- _WHAT NEEDS TO BE DONE_: In the data below, find each line carrying the string "area" and copy it out.

Source records:
★ ★ ★ ★

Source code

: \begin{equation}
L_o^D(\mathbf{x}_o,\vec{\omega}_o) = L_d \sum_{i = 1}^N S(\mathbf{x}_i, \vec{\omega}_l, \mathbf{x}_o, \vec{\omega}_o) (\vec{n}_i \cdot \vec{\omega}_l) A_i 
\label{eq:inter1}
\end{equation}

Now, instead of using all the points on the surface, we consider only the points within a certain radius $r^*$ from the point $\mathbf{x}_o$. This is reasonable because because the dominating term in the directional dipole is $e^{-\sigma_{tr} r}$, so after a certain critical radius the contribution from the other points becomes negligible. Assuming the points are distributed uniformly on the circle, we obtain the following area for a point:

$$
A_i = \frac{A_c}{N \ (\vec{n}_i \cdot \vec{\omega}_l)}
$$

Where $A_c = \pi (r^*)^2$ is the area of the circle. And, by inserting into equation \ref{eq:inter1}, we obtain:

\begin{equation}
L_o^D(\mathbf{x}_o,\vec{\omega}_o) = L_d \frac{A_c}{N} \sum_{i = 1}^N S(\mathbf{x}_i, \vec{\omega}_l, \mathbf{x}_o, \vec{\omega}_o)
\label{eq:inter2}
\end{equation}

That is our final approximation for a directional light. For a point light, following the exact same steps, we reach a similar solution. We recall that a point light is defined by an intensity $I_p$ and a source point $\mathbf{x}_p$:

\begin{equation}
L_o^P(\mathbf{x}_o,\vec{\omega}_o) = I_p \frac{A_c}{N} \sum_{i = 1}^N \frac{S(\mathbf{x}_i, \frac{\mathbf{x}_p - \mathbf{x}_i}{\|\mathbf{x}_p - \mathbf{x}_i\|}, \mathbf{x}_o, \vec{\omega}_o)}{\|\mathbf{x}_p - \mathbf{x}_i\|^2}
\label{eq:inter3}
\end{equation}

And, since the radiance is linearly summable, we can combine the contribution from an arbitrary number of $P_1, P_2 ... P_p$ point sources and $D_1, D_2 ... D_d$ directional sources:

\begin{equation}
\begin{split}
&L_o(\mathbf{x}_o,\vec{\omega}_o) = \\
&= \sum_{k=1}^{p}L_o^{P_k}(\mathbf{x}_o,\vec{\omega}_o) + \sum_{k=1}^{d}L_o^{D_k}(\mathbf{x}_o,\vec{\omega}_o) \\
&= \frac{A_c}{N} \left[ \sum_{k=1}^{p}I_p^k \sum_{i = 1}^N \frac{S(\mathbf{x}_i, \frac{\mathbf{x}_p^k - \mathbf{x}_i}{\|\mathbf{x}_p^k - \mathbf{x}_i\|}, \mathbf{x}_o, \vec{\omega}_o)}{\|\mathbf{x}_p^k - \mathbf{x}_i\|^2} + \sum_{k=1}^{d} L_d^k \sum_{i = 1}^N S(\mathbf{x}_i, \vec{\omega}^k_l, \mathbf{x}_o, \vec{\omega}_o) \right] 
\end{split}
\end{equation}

★ ★ ★ ★

- _EXERCISE RESPONSE_:
Now, instead of using all the points on the surface, we consider only the points within a certain radius $r^*$ from the point $\mathbf{x}_o$. This is reasonable because because the dominating term in the directional dipole is $e^{-\sigma_{tr} r}$, so after a certain critical radius the contribution from the other points becomes negligible. Assuming the points are distributed uniformly on the circle, we obtain the following area for a point:
Where $A_c = \pi (r^*)^2$ is the area of the circle. And, by inserting into equation \ref{eq:inter1}, we obtain:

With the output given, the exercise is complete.